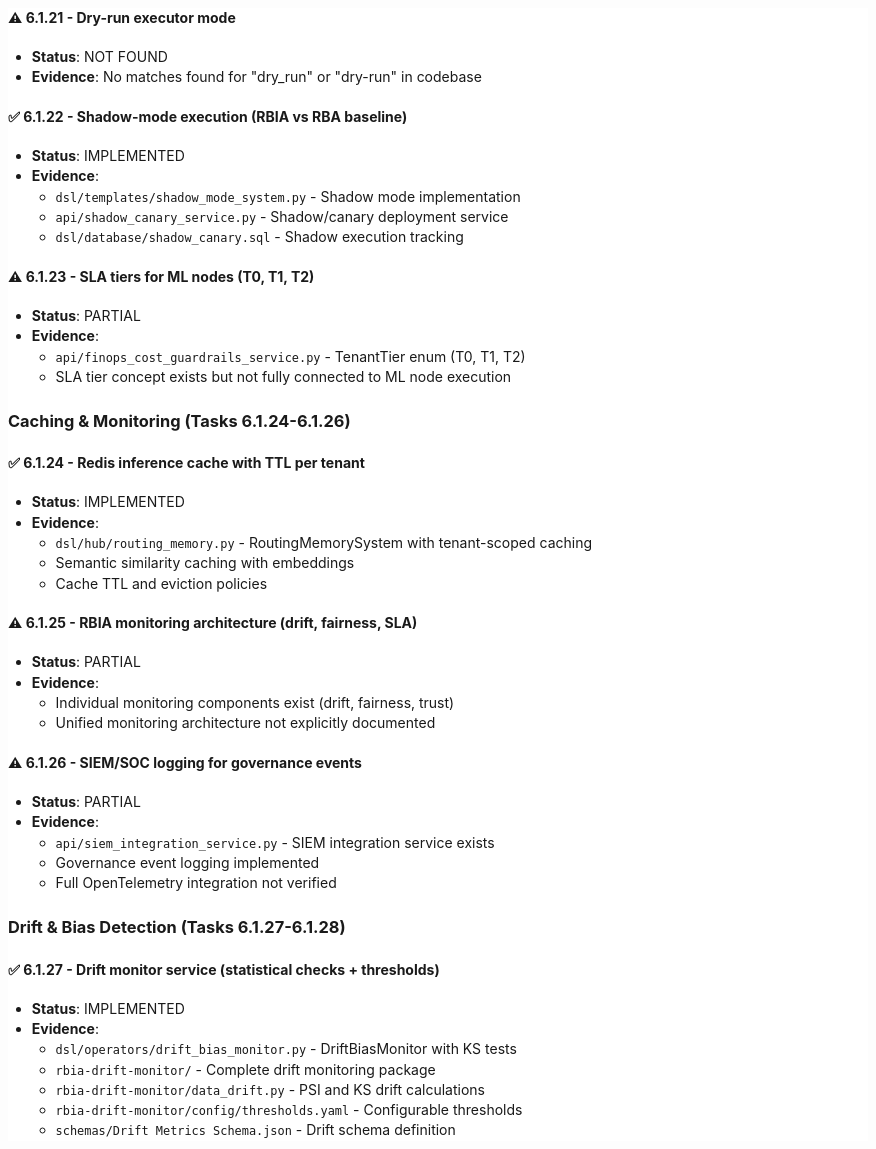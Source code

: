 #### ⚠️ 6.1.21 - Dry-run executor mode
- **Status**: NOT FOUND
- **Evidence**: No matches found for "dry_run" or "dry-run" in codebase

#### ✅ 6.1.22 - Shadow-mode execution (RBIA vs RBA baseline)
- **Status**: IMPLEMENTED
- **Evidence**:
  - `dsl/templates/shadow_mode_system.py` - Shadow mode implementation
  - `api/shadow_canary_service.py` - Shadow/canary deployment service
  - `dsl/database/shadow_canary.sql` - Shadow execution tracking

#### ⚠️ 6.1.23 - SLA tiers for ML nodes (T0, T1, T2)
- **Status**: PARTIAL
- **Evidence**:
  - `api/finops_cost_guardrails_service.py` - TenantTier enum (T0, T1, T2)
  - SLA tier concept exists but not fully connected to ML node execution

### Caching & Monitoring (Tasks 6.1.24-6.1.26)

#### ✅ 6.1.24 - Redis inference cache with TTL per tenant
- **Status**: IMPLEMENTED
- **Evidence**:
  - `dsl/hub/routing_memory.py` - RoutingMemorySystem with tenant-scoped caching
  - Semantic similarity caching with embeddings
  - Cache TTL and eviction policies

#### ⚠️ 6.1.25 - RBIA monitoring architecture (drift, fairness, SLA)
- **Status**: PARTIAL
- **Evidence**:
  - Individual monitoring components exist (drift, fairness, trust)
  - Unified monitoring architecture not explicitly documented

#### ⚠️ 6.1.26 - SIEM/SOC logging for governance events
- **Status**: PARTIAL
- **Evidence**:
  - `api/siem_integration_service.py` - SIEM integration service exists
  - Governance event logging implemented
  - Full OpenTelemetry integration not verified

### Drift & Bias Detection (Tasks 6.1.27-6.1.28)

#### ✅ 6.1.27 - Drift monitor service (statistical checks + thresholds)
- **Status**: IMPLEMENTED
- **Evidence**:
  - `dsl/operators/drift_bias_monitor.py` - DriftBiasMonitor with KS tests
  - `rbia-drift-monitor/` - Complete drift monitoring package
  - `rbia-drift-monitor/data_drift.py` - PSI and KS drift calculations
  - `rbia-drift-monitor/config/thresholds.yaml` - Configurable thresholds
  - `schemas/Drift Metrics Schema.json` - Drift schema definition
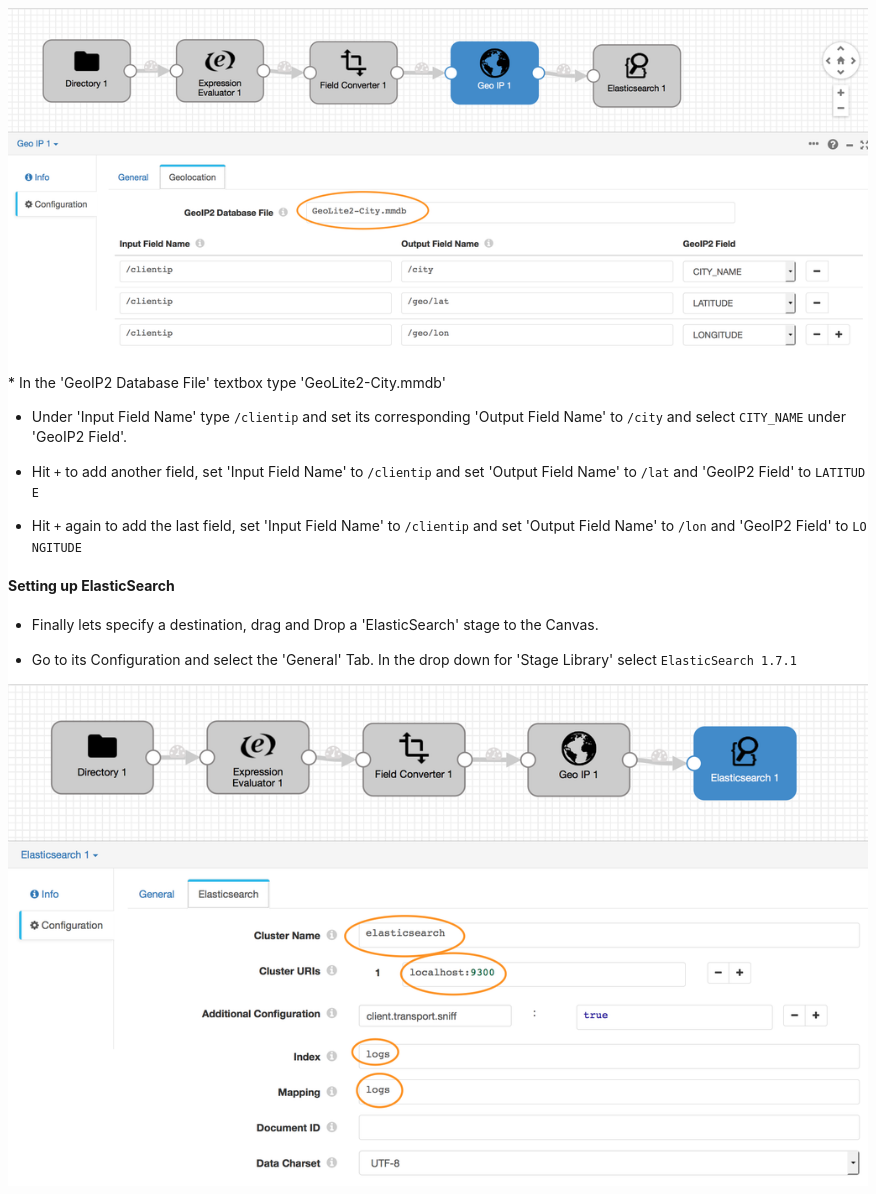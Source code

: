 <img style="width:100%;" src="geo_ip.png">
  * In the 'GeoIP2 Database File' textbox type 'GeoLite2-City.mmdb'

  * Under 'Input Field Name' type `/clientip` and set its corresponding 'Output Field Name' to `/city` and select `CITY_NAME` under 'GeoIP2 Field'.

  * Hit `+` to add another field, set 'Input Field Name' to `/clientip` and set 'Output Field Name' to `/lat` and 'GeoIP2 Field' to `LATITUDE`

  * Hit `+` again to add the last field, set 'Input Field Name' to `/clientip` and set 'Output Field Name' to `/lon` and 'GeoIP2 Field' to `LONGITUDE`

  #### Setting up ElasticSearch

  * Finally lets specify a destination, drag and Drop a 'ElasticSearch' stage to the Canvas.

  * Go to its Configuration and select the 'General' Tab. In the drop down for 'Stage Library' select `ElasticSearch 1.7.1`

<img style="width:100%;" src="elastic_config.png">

═══

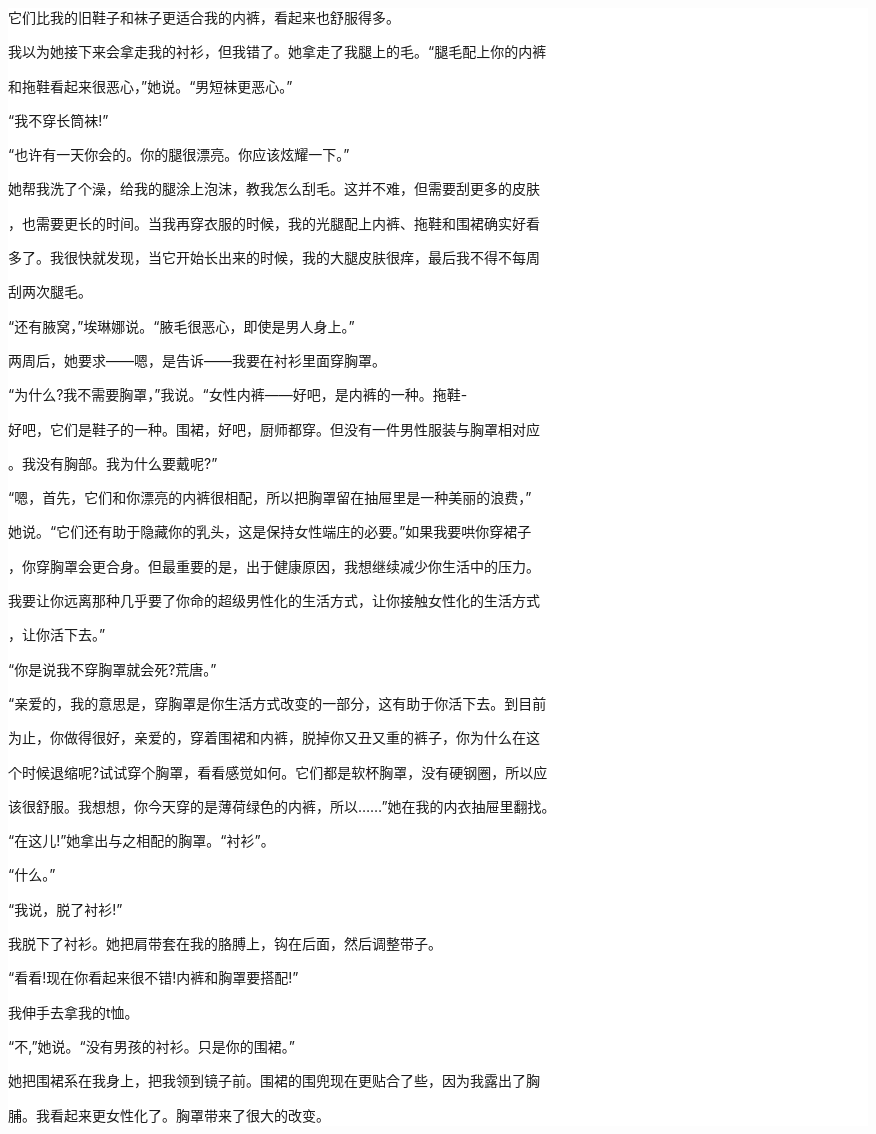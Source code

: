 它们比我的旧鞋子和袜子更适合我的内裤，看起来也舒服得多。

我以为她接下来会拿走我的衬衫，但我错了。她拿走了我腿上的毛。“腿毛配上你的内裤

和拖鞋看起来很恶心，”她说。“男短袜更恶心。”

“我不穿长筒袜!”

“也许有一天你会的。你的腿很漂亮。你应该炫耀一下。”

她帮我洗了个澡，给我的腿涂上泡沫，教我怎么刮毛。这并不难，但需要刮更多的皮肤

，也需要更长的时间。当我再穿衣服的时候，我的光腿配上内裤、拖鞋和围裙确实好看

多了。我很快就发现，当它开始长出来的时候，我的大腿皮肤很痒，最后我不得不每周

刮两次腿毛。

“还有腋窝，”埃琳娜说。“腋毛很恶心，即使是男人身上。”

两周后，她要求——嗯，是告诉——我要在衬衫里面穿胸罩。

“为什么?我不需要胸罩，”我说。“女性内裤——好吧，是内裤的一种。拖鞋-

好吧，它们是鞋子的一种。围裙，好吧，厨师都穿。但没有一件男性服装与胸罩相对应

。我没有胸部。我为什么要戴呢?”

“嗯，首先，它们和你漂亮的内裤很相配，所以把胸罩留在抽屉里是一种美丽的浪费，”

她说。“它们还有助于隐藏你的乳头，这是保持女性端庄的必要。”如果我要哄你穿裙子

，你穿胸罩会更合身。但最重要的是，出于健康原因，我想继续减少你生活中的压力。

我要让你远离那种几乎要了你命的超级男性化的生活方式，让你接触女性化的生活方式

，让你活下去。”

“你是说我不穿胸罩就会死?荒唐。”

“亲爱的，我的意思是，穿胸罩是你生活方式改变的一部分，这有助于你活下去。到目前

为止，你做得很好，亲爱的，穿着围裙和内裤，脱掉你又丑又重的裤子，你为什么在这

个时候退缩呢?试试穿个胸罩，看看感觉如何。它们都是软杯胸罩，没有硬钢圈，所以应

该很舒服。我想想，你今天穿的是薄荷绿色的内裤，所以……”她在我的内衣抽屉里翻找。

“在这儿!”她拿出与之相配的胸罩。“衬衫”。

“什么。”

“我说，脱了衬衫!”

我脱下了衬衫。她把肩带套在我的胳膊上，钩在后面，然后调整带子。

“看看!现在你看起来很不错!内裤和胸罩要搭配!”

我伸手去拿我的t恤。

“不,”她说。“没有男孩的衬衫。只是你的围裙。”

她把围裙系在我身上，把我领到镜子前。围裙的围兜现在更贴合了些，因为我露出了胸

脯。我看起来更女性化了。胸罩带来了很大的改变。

═══

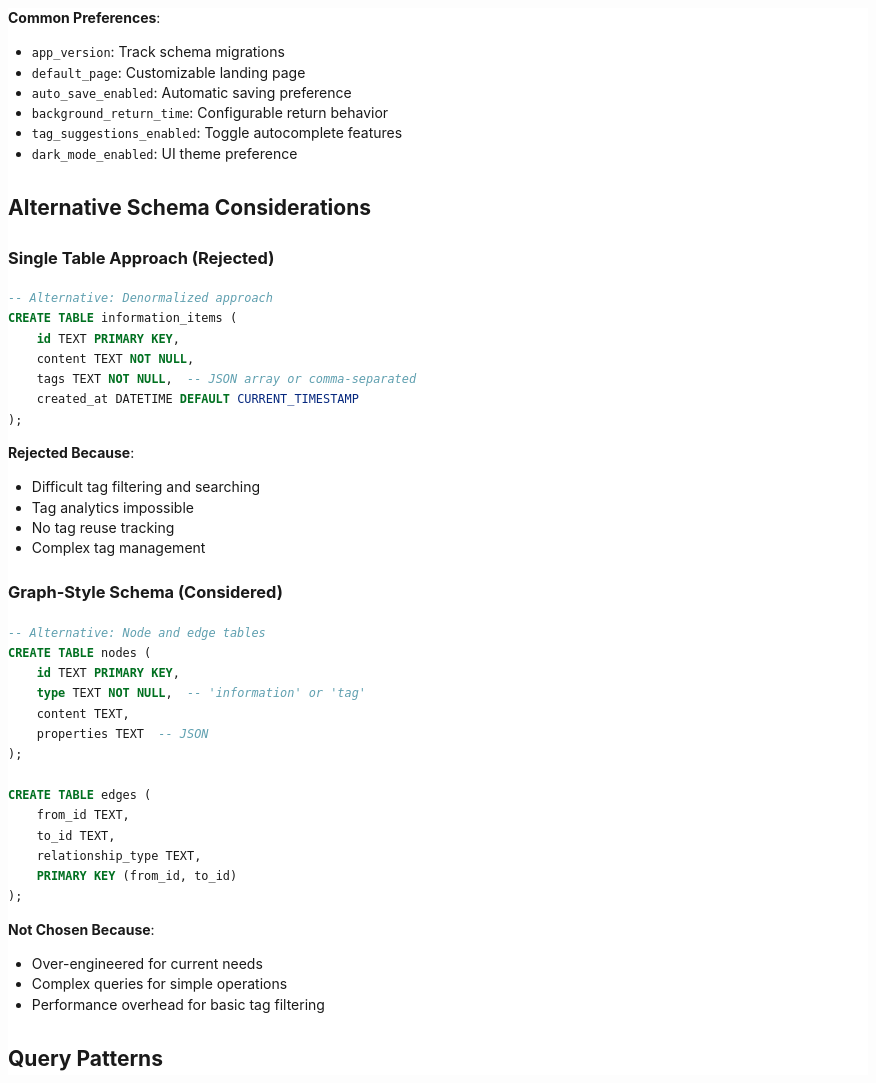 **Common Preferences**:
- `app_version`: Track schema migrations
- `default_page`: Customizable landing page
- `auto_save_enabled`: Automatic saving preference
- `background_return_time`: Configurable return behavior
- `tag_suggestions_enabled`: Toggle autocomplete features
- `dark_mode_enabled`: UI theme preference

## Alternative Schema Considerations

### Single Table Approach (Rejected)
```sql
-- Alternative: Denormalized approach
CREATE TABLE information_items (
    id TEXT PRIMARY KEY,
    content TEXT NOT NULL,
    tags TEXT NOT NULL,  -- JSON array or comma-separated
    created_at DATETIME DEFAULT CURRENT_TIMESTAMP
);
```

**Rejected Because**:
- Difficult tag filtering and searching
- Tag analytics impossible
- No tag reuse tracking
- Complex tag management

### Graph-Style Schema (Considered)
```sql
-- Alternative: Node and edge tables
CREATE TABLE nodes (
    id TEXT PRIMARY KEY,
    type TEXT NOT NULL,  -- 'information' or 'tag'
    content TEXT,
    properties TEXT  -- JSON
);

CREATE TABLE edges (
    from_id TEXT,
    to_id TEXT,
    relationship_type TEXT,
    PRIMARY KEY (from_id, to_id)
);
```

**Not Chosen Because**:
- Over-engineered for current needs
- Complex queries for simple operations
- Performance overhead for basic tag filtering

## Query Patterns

═══

Among the entries above, locate the lines containing "好吧，它们是鞋子的一种。围裙，好吧，厨师都穿。但没有一件男性服装与胸罩相对应" and "脯。我看起来更女性化了。胸罩带来了很大的改变。", and transcribe exactly those two lines and all lines between.

- [OUTPUT OF THE TASK]:
好吧，它们是鞋子的一种。围裙，好吧，厨师都穿。但没有一件男性服装与胸罩相对应

。我没有胸部。我为什么要戴呢?”

“嗯，首先，它们和你漂亮的内裤很相配，所以把胸罩留在抽屉里是一种美丽的浪费，”

她说。“它们还有助于隐藏你的乳头，这是保持女性端庄的必要。”如果我要哄你穿裙子

，你穿胸罩会更合身。但最重要的是，出于健康原因，我想继续减少你生活中的压力。

我要让你远离那种几乎要了你命的超级男性化的生活方式，让你接触女性化的生活方式

，让你活下去。”

“你是说我不穿胸罩就会死?荒唐。”

“亲爱的，我的意思是，穿胸罩是你生活方式改变的一部分，这有助于你活下去。到目前

为止，你做得很好，亲爱的，穿着围裙和内裤，脱掉你又丑又重的裤子，你为什么在这

个时候退缩呢?试试穿个胸罩，看看感觉如何。它们都是软杯胸罩，没有硬钢圈，所以应

该很舒服。我想想，你今天穿的是薄荷绿色的内裤，所以……”她在我的内衣抽屉里翻找。

“在这儿!”她拿出与之相配的胸罩。“衬衫”。

“什么。”

“我说，脱了衬衫!”

我脱下了衬衫。她把肩带套在我的胳膊上，钩在后面，然后调整带子。

“看看!现在你看起来很不错!内裤和胸罩要搭配!”

我伸手去拿我的t恤。

“不,”她说。“没有男孩的衬衫。只是你的围裙。”

她把围裙系在我身上，把我领到镜子前。围裙的围兜现在更贴合了些，因为我露出了胸

脯。我看起来更女性化了。胸罩带来了很大的改变。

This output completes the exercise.